A Primeira Turma do Supremo Tribunal Federal (STF) reformou
seu entendimento para não mais admitir habeas corpus que tenham por objetivo
substituir o Recurso Ordinário em Habeas Corpus (RHC). Segundo o entendimento
da Turma, para se questionar uma decisão que denega pedido de HC, em instância
anterior, o instrumento adequado é o RHC e não o habeas corpus.
A mudança ocorreu durante o julgamento do Habeas Corpus (HC)
109956, quando, por maioria de votos, a Turma, acompanhando o voto do relator
do processo, ministro Marco Aurélio, considerou inadequado o pedido de habeas
corpus de um homem denunciado pela prática de crime de homicídio qualificado,
ocorrido na cidade de Castro, no Paraná. A Turma também entendeu que as
circunstâncias do caso concreto não viabilizavam a concessão da ordem de
ofício.
O réu pretendia obter a produção de novas provas e já havia
feito o pedido de habeas corpus no Tribunal de Justiça do Paraná (TJ-PR) e no
Superior Tribunal de Justiça (STJ). Em ambas as instâncias o pedido foi
rejeitado. Contra a negativa, a defesa impetrou habeas corpus no STF, em vez de
apresentar um RHC. Segundo o ministro Marco Aurélio, relator, há alguns anos o
Tribunal passou a aceitar os habeas corpus substitutivos de recurso ordinário
constitucional, mas quando não havia a sobrecarga de processos que há hoje.
A ministra Rosa Weber acompanhou o voto do ministro-relator
no que chamou de “guinada de jurisprudência”, por considerar o habeas, em
substituição ao RHC, um meio processual inadequado.
A ministra Cármen Lúcia Antunes Rocha e o ministro Luiz Fux
também votaram no sentido do novo entendimento.
Divergência
O presidente da Turma, ministro Dias Toffoli, divergiu do
relator e se manteve alinhado ao procedimento até agora adotado pela Corte,
entendendo cabível o habeas corpus. “Desde o Código Processual Penal do Império
é previsto que sempre que um Juízo ou Tribunal se depare com uma ilegalidade,
ele a [ordem] conceda, mesmo que de ofício e mesmo em autos que não sejam de
matéria criminal.

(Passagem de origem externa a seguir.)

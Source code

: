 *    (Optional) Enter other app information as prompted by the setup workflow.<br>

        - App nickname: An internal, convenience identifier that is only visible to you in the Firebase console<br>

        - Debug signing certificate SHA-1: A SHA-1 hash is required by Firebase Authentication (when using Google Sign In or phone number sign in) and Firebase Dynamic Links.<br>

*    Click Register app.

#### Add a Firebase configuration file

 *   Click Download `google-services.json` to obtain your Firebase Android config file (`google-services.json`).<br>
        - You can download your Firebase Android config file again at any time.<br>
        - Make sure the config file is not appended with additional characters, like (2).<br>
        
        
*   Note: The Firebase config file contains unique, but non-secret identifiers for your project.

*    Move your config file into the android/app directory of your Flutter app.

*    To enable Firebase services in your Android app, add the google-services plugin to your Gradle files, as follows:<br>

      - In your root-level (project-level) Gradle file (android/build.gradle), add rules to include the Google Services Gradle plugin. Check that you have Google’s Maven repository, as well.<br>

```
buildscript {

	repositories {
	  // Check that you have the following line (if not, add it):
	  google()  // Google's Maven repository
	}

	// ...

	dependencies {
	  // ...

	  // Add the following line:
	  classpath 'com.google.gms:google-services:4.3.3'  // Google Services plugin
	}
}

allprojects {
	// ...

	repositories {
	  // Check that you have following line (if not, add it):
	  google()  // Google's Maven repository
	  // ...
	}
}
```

Eu não vejo como colocar peias à viabilização do acesso do
habeas corpus como substitutivo do recurso ordinário”, disse o ministro antes
de proclamar a mudança na jurisprudência da Turma.
Preliminar
A questão foi decidida no julgamento do HC 109956, mas
começou a ser discutida quando a Turma analisou o HC 108715, durante a apresentação
de uma questão preliminar no voto do relator do processo, ministro Marco
Aurélio. Este HC foi apresentado pela defesa de uma mulher denunciada perante a
Justiça do Rio de Janeiro pela prática de descaminho, lavagem de dinheiro e
organização criminosa na chamada Operação Negócio da China, investigada pela
Polícia Federal em 2008.
Em sua preliminar, o ministro defendeu que a Turma não mais
admitisse o uso do Habeas Corpus para substituir o Recurso Ordinário em Habeas
Corpus (RHC). O ministro Marco Aurélio observou que o STF recebeu somente no
primeiro semestre deste ano 2.181 HCs, contra apenas 108 Recursos Ordinários em
Habeas Corpus.
Citou como exemplo ainda o caso do Superior Tribunal de
Justiça, onde, segundo ele, ocorre a mesma distorção com a impetração de 16.372
habeas corpus e apenas 1.475 recursos ordinários.

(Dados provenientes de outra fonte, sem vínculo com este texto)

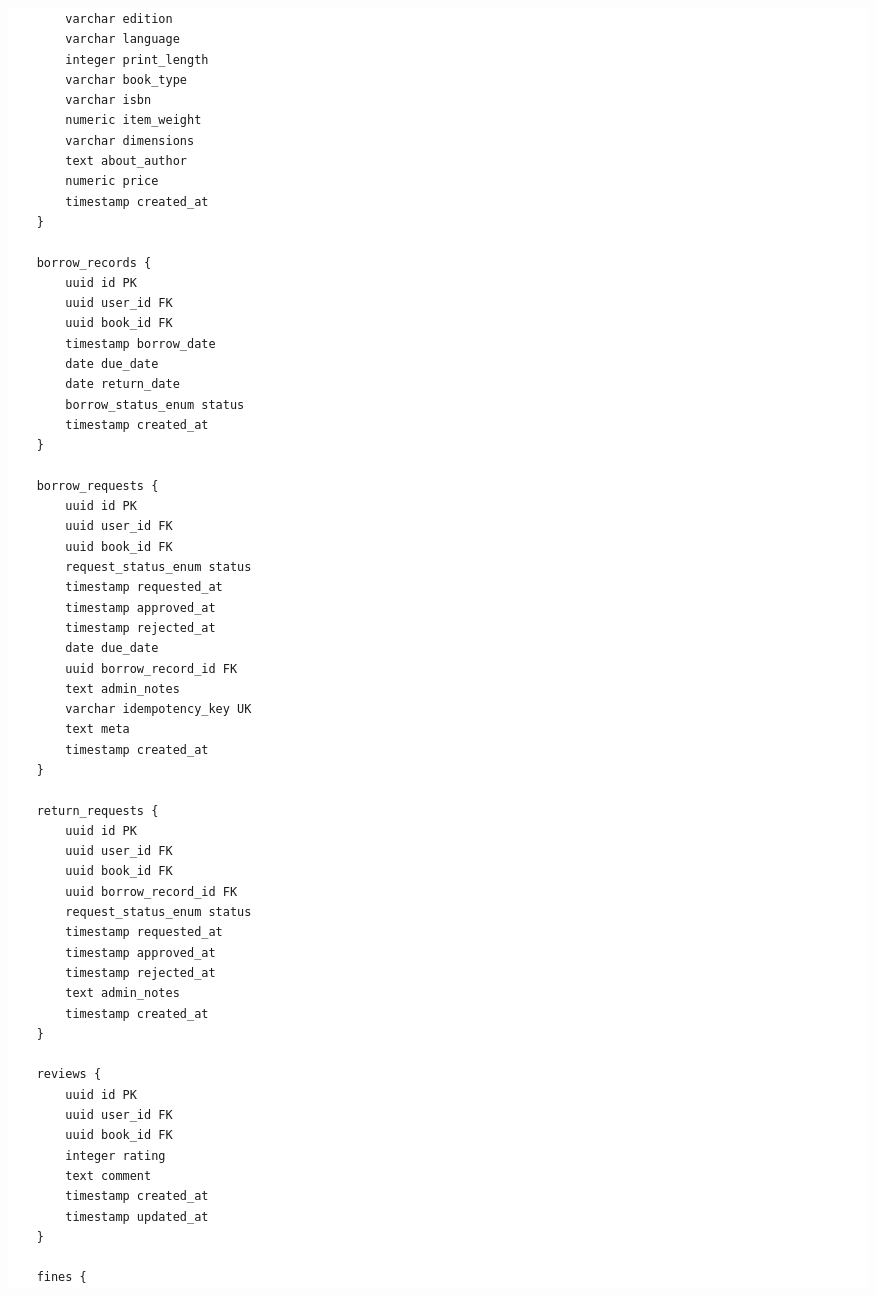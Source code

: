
 ```mermaid
        varchar edition
        varchar language
        integer print_length
        varchar book_type
        varchar isbn
        numeric item_weight
        varchar dimensions
        text about_author
        numeric price
        timestamp created_at
    }

    borrow_records {
        uuid id PK
        uuid user_id FK
        uuid book_id FK
        timestamp borrow_date
        date due_date
        date return_date
        borrow_status_enum status
        timestamp created_at
    }

    borrow_requests {
        uuid id PK
        uuid user_id FK
        uuid book_id FK
        request_status_enum status
        timestamp requested_at
        timestamp approved_at
        timestamp rejected_at
        date due_date
        uuid borrow_record_id FK
        text admin_notes
        varchar idempotency_key UK
        text meta
        timestamp created_at
    }

    return_requests {
        uuid id PK
        uuid user_id FK
        uuid book_id FK
        uuid borrow_record_id FK
        request_status_enum status
        timestamp requested_at
        timestamp approved_at
        timestamp rejected_at
        text admin_notes
        timestamp created_at
    }

    reviews {
        uuid id PK
        uuid user_id FK
        uuid book_id FK
        integer rating
        text comment
        timestamp created_at
        timestamp updated_at
    }

    fines {
```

“O habeas corpus substitutivo do recurso ordinário, além de
não estar abrangido pela garantia constante do inciso LXVIII do artigo 5º do
Diploma Maior, não existindo sequer previsão legal, enfraquece este último
documento, tornando-o desnecessário no que, nos artigos 102, inciso II, alínea
“a”, e 105, inciso II, alínea “a”, tem-se a previsão do recurso ordinário
constitucional a ser manuseado, em tempo, para o Supremo, contra decisão
proferida por Tribunal Superior indeferindo ordem, e para o Superior Tribunal
de Justiça contra ato de Tribunal Regional Federal e de Tribunal de Justiça”,
apontou o relator.
O ministro Marco Aurélio acrescentou que “o Direito é avesso
a sobreposições e impetrar-se novo habeas, embora para julgamento por tribunal
diverso, impugnando pronunciamento em idêntica medida implica inviabilizar, em
detrimento de outras situações em que requerida, a jurisdição”.
Ainda segundo o ministro, a mudança de entendimento na Turma
não acarretará prejuízo àquele que já impetrou o habeas corpus como substituto
de recurso ordinário, “ante a possibilidade de vir-se a conceder, se for o
caso, a ordem de ofício”, explicou o ministro em seu voto.

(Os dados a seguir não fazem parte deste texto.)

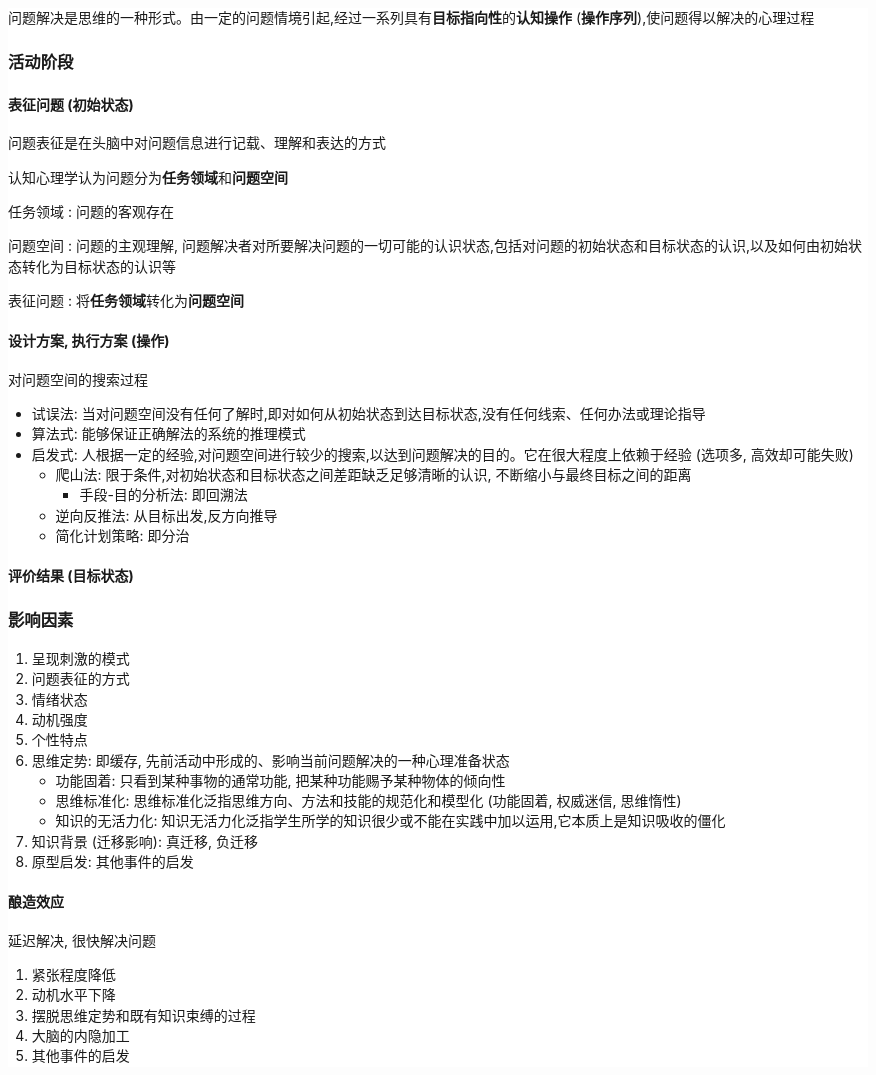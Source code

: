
 ``` {.embed .plantuml width=500}
```

问题解决是思维的一种形式。由一定的问题情境引起,经过一系列具有**目标指向性**的**认知操作** (**操作序列**),使问题得以解决的心理过程

### 活动阶段

#### 表征问题 (初始状态)

问题表征是在头脑中对问题信息进行记载、理解和表达的方式

认知心理学认为问题分为**任务领域**和**问题空间**

任务领域
: 问题的客观存在

问题空间
: 问题的主观理解, 问题解决者对所要解决问题的一切可能的认识状态,包括对问题的初始状态和目标状态的认识,以及如何由初始状态转化为目标状态的认识等

表征问题
: 将**任务领域**转化为**问题空间**

#### 设计方案, 执行方案 (操作)

对问题空间的搜索过程

* 试误法: 当对问题空间没有任何了解时,即对如何从初始状态到达目标状态,没有任何线索、任何办法或理论指导
* 算法式: 能够保证正确解法的系统的推理模式
* 启发式: 人根据一定的经验,对问题空间进行较少的搜索,以达到问题解决的目的。它在很大程度上依赖于经验 (选项多, 高效却可能失败) 
  * 爬山法: 限于条件,对初始状态和目标状态之间差距缺乏足够清晰的认识, 不断缩小与最终目标之间的距离
    * 手段-目的分析法: 即回溯法
  * 逆向反推法: 从目标出发,反方向推导
  * 简化计划策略: 即分治

#### 评价结果 (目标状态)

### 影响因素

1. 呈现刺激的模式
1. 问题表征的方式
1. 情绪状态
1. 动机强度
1. 个性特点
1. 思维定势: 即缓存, 先前活动中形成的、影响当前问题解决的一种心理准备状态
   * 功能固着: 只看到某种事物的通常功能, 把某种功能赐予某种物体的倾向性
   * 思维标准化: 思维标准化泛指思维方向、方法和技能的规范化和模型化 (功能固着, 权威迷信, 思维惰性)
   * 知识的无活力化: 知识无活力化泛指学生所学的知识很少或不能在实践中加以运用,它本质上是知识吸收的僵化
1. 知识背景 (迁移影响): 真迁移, 负迁移
1. 原型启发: 其他事件的启发

#### 酿造效应

延迟解决, 很快解决问题

1. 紧张程度降低
1. 动机水平下降
1. 摆脱思维定势和既有知识束缚的过程
1. 大脑的内隐加工
1. 其他事件的启发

O julgamento desse habeas corpus (108715) foi interrompido
por um pedido de vista do ministro Luiz Fux, que na preliminar acompanhou o
relator. O ministro Luiz Fux lembrou que assim como o Tribunal já decidiu que
não cabe Mandado de Segurança como substituto de recurso ordinário (RMS), assim
também deve ser para “não vulgarizar a utilização do habeas corpus”.
O ministro Fux, porém, pediu mais tempo para analisar se
acompanha ou não o relator quanto à concessão do habeas de ofício, para o
trancamento da ação penal na parte relativa à prática de organização criminosa.
Os demais ministros da Turma vão aguardar a apresentação do voto-vista do
ministro Fux.
Contudo, em razão do periculum in mora (perigo na demora)
presente no caso concreto, uma vez que a instrução processual já se concluiu e
o processo aguarda prolação de sentença, a Turma, por unanimidade, acolheu a
proposta do relator e concedeu medida liminar para suspender a tramitação do
processo na instância de origem, até o final julgamento do habeas corpus, que
deverá retornar a julgamento com o voto-vista do ministro Luiz Fux.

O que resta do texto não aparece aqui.